> Exercise description:
Among the lines below, how many carry the string "June"? Reply with a number and nothing else.

+++ Provided records +++

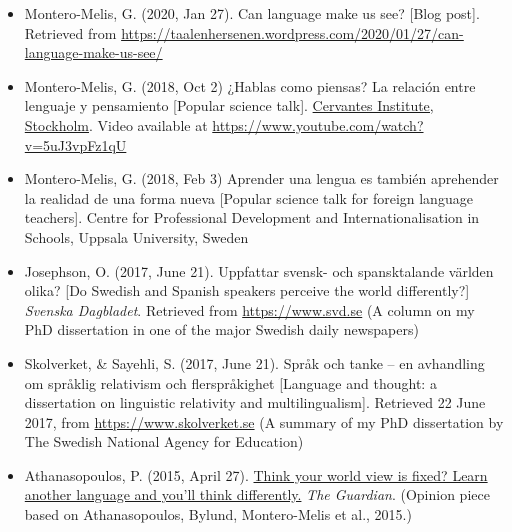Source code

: \documentclass[margin, 11pt]{res} %
\begin{document}
\begin{resume}
\begin{itemize}
\item Montero-Melis, G. (2020, Jan 27). Can language make us see? [Blog post]. Retrieved from \url{https://taalenhersenen.wordpress.com/2020/01/27/can-language-make-us-see/}

\item Montero-Melis, G. (2018, Oct 2) ¿Hablas como piensas? La relación entre lenguaje y pensamiento [Popular science talk].  \href{https://cultura.cervantes.es/estocolmo/es/-hablas-como-piensas--la-relacion-entre-el-lenguaje-y-el-pensamiento/122695}{Cervantes Institute, Stockholm}.
Video available at \url{https://www.youtube.com/watch?v=5uJ3vpFz1qU}

\item Montero-Melis, G. (2018, Feb 3) Aprender una lengua es también aprehender la realidad de una forma nueva [Popular science talk for foreign language teachers]. Centre for Professional Development and Internationalisation in Schools, Uppsala University, Sweden

\item Josephson, O. (2017, June 21). Uppfattar svensk- och spansktalande v{\"a}rlden olika? [Do Swedish and Spanish speakers perceive the world differently?] \emph{Svenska Dagbladet}. Retrieved from \url{https://www.svd.se} (A column on my PhD dissertation in one of the major Swedish daily newspapers)

\item Skolverket, \& Sayehli, S. (2017, June 21). Spr{\aa}k och tanke -- en avhandling om spr{\aa}klig relativism och flerspr{\aa}kighet [Language and thought: a dissertation on linguistic relativity and multilingualism]. Retrieved 22 June 2017, from \url{https://www.skolverket.se} (A summary of my PhD dissertation by The Swedish National Agency for Education)

\item Athanasopoulos, P. (2015, April 27). \href{https://www.theguardian.com/commentisfree/2015/apr/27/world-view-learn-another-language}{Think your world view is fixed? Learn another language and you'll think differently.} \emph{The Guardian}. (Opinion piece based on Athanasopoulos, Bylund, Montero-Melis et al., 2015.)

\end{itemize}


 

\end{resume}
\end{document}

+++

> Result of this task:
2